Overall investor signal: A sophisticated life sciences investor representative adds capital markets and sector expertise; however, affiliation and transfer obligations to OrbiMed create tangible governance conflicts and dilute individual director ownership alignment. Monitoring is warranted around financing decisions, strategic partnerships, and committee placements to ensure independent oversight and robust related-party governance .

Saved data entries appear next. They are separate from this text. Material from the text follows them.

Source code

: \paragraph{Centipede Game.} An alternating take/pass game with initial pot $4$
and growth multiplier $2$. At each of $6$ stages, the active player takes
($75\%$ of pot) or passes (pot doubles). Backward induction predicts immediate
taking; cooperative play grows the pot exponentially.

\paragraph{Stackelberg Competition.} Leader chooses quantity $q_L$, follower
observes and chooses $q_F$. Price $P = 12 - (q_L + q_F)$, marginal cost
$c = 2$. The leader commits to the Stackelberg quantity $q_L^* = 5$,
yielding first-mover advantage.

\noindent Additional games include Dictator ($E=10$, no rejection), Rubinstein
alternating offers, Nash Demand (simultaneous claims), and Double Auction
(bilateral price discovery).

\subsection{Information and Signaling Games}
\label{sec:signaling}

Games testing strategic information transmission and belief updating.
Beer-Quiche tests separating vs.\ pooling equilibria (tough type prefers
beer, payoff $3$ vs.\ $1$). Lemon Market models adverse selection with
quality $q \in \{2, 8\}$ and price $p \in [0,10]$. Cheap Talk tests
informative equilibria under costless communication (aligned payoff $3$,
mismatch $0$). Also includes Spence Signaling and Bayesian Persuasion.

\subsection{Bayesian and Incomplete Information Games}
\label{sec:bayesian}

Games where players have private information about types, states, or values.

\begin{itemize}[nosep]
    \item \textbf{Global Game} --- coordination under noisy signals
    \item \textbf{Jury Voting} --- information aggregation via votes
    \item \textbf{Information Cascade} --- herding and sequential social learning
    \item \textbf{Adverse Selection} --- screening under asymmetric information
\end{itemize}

Board Governance (Reference Data)
| Board/Committee Practice | 2024 Activity | Notes |
|---|---|---|
| Board meetings | 8 meetings | ≥75% attendance for all then-serving directors |
| Audit Committee | 6 meetings; chaired by Helen Boudreau; members Boudreau, Brous, Gibson | Financial expert designation; oversees auditor independence |
| Compensation Committee | 4 meetings; chaired by Golumbeski; members Golumbeski, Brous, Siegall | Independent consultant (Aon); no conflicts |
| Nominating & Corporate Governance | 5 meetings; chaired by Neil Gibson; members Brownstein, Sasser | Oversees director succession/board composition |
Insider Filings
| Form | Filed Date | Key Disclosure |
|---|---|---|
| Form 3 | 09-02-2025 | No securities beneficially owned; Power of Attorney designations filed |
| S-3 Signatures | 09-18-2025 | Ashiya listed among directors signing registration statement |
Additional note: Press release and 8-K/A reiterate August 2025 appointments of Ashiya and Baker and financing completion .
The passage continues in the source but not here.